Property, Plant, and Equipment from Acquisition to Disposal

FAR coverage for capitalization, depreciation, depletion, impairment, AROs, and disposal accounting.

This chapter covers long-lived tangible assets from acquisition through disposal. The major issue is knowing which costs belong in the asset, how they are allocated over time, and when changes in value or use require a different accounting response.

PP&E questions should be solved as lifecycle questions. The accounting answer depends on whether the fact pattern is about acquisition, subsequent expenditure, cost allocation, impairment, retirement obligations, held-for-sale classification, or disposal.

In This Chapter

PP&E Lifecycle Lens

Lifecycle stage First question Common FAR trap
Acquisition and capitalization Which costs are necessary to acquire and prepare the asset for use? Expensing costs that should be capitalized, or capitalizing ordinary operating costs.
Depreciation and depletion Which allocation method matches the asset’s use or resource extraction pattern? Changing depreciation mechanically without considering estimates and prospective treatment.
Subsequent expenditures Does the cost maintain the asset or improve its service potential? Capitalizing routine repairs because they are large cash outflows.
Impairment and AROs Has recoverability, fair value, or a retirement obligation changed recognition or measurement? Mixing impairment testing with depreciation or ignoring asset retirement obligations.
Held for sale and disposal Has the asset’s classification or removal from service changed the measurement model? Continuing normal depreciation after held-for-sale classification.

PP&E Accounting Sequence

Step What to do Why it matters on FAR
1. Build the initial cost Identify purchase price, directly attributable costs, installation, removal obligations, and excluded operating costs. Capitalization determines the asset base for later depreciation and impairment.
2. Choose the allocation model Apply depreciation or depletion based on useful life, residual value, production, or extraction pattern. Cost allocation affects both income and carrying amount.
3. Classify later spending Separate repairs, maintenance, betterments, replacements, and component changes. Subsequent expenditures can be expenses or capital assets depending on service potential.
4. Test impairment and obligations Evaluate recoverability, fair value, asset retirement obligations, and triggering events. PP&E questions often shift from routine depreciation to measurement changes.
5. Account for exit or disposal Apply held-for-sale, retirement, sale, abandonment, and gain-or-loss treatment. End-stage classification changes depreciation and presentation.

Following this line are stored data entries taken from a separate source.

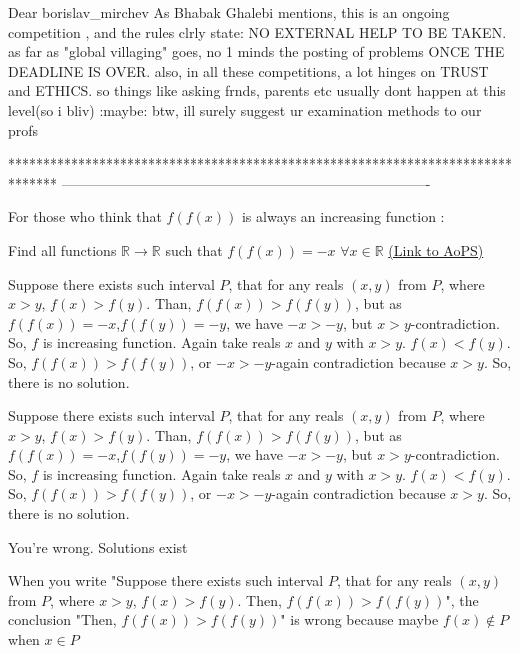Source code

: \begin{mysolution}
	Dear borislav\_mirchev
As Bhabak Ghalebi mentions, this is an ongoing competition , and the rules clrly state: NO EXTERNAL HELP TO BE TAKEN.
as far as "global villaging" goes, no 1 minds the posting of problems ONCE THE DEADLINE IS OVER.
also, in all these competitions, a lot hinges on TRUST and ETHICS. so things like asking frnds, parents etc usually dont happen at this level(so i bliv) :maybe:  
btw, ill surely suggest ur examination methods to our profs 
\end{mysolution}
*******************************************************************************
-------------------------------------------------------------------------------

\begin{problem}
	For those who think that $ f(f(x))$ is always an increasing function :

Find all functions $ \mathbb{R}\rightarrow\mathbb{R}$ such that $ f(f(x)) =-x$ $ \forall x\in\mathbb{R}$
	\flushright \href{https://artofproblemsolving.com/community/c6h167038}{(Link to AoPS)}
\end{problem}



\begin{mysolution}
	Suppose there exists such interval $ P$, that for any reals $ (x,y)$ from $ P$, where $ x>y$, $ f(x)>f(y)$. Than, $ f(f(x))>f(f(y))$, but as $ f(f(x))=-x$,$ f(f(y))=-y$, we have $ -x>-y$, but $ x>y$-contradiction. So, $ f$ is increasing function. Again take reals $ x$ and $ y$ with $ x>y$. $ f(x)<f(y)$. So, $ f(f(x))>f(f(y))$, or $ -x>-y$-again contradiction because $ x>y$.
So, there is no solution.
\end{mysolution}



\begin{mysolution}
	\begin{tcolorbox}Suppose there exists such interval $ P$, that for any reals $ (x,y)$ from $ P$, where $ x > y$, $ f(x) > f(y)$. Than, $ f(f(x)) > f(f(y))$, but as $ f(f(x)) =-x$,$ f(f(y)) =-y$, we have $ -x >-y$, but $ x > y$-contradiction. So, $ f$ is increasing function. Again take reals $ x$ and $ y$ with $ x > y$. $ f(x) < f(y)$. So, $ f(f(x)) > f(f(y))$, or $ -x >-y$-again contradiction because $ x > y$.
So, there is no solution.\end{tcolorbox}

You're wrong.
Solutions exist

When you write "Suppose there exists such interval $ P$, that for any reals $ (x,y)$ from $ P$, where $ x > y$, $ f(x) > f(y)$. Then, $ f(f(x)) > f(f(y))$", the conclusion "Then, $ f(f(x)) > f(f(y))$" is wrong because maybe $ f(x)\notin P$ when $ x\in P$
\end{mysolution}



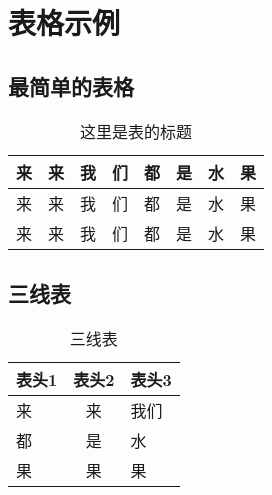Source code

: \section{表格示例}
\subsection{最简单的表格}
\begin{table}[htbp]
\begin{center}
\caption{这里是表的标题} \label{tab:simpletable}
\begin{tabular}{|c|c|c|c|c|c|c|c|}
    \hline
    来 & 来 & 我 & 们 & 都 & 是 & 水 & 果 \\
    \hline
    来 & 来 & 我 & 们 & 都 & 是 & 水 & 果\\
    \hline
    来 & 来 & 我 & 们 & 都 & 是 & 水 & 果\\
    \hline
\end{tabular}
\end{center}
\end{table}

\subsection{三线表}

\begin{table}[htbp]
  \centering
 \caption{三线表}  \label{tab:test}
 \begin{tabular}{lcl}
  \toprule
  表头1 & 表头2 & 表头3\\
  \midrule
 来 & 来 & 我们 \\
 都 & 是 & 水 \\
 果 & 果 & 果\\
  \bottomrule
 \end{tabular}
\end{table}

PP&E Lifecycle Checkpoints

Checkpoint Exam use What to avoid
Capitalizable cost Include costs necessary to acquire, construct, install, and prepare the asset for intended use. Capitalizing training, start-up, or ordinary operating costs because they relate to the asset.
Allocation method Match depreciation or depletion to useful life, residual value, production pattern, and estimate changes. Treating estimate changes as retroactive corrections.
Subsequent spending Decide whether the expenditure maintains service potential or improves, replaces, or extends the asset. Capitalizing routine repairs solely because the dollar amount is large.
Measurement trigger Check impairment indicators, recoverability, fair value, ARO changes, and held-for-sale criteria. Applying depreciation logic when the issue is impairment or exit classification.
Disposal result Determine sale, abandonment, retirement, held-for-sale presentation, and gain or loss recognition. Continuing depreciation or normal presentation after classification changes.

How to Use This Chapter

  • Read this chapter after inventory so asset accounting progresses from current to long-lived assets.
  • Separate initial capitalization from later measurement and disposal questions.
  • Return here when a FAR problem mixes acquisition cost, depreciation, and impairment in the same fact pattern.